Jemperli arrives just as accelerated approvals face a grilling

With yesterday’s green light for Glaxosmithkline’s dostarlimab, some five months late owing to Covid-19 travel restrictions, the industry has its seventh US-approved anti-PD-(L)1 drug. The initial use, second-line mismatch repair-deficient endometrial cancer, is a small niche, and Merck & Co’s Keytruda can already be given for second-line MSI-high/mismatch repair-deficient cancers – irrespective of tumour type. Immediate winners are Roche, whose Ventana MMR RxDx companion diagnostic is concurrently approved, and Anaptysbio, which scored a $20m milestone payment; Glaxo investors might now wonder how long it will be before dostarlimab, now branded Jemperli, generates the cash flow to cover the milestone.
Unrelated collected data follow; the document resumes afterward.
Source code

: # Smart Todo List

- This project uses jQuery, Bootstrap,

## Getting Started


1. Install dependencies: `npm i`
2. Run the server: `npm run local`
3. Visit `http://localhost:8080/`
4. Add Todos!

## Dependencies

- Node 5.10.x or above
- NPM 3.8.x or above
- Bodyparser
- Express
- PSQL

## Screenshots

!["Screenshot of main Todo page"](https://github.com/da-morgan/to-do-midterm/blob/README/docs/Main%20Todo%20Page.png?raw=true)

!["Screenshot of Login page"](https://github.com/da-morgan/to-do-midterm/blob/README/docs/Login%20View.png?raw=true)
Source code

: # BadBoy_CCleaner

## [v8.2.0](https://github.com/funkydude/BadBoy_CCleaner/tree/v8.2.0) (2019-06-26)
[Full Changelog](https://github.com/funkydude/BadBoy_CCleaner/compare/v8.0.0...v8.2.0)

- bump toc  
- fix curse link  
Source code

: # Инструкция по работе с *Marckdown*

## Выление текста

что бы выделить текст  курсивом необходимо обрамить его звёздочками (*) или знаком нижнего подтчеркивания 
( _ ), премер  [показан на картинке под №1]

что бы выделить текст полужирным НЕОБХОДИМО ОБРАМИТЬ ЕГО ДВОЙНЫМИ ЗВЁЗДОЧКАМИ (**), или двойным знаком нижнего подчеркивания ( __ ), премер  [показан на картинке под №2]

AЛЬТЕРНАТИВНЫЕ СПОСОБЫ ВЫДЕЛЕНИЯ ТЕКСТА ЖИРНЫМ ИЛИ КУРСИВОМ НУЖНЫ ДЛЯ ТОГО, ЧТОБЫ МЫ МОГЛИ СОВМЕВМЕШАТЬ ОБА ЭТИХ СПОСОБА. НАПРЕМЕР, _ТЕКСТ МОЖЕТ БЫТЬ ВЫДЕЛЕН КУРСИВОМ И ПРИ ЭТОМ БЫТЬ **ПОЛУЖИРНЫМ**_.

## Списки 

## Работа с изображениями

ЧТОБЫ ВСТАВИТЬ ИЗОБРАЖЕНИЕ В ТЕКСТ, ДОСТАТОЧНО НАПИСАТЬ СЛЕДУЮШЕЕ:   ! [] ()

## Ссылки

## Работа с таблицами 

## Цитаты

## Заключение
Evaluate Pharma sellside consensus sees Jemperli revenues rising from an anaemic $37m this year to $546m in 2026. The conditional approval came five days before a US adcom seeking to scrutinise the ongoing accelerated approvals of anti-PD-(L)1 drugs whose confirmatory studies have failed. As a just-published report from Evaluate Vantage reveals, this conditional pathway has found particular favour with anti-PD-(L)1 drugs, with Keytruda alone having 18 accelerated approvals to its name, 11 of which remain unconfirmed. Jemperli plus chemo is in Ruby, a controlled phase 3 endometrial cancer study that might be used to confirm yesterday’s approval.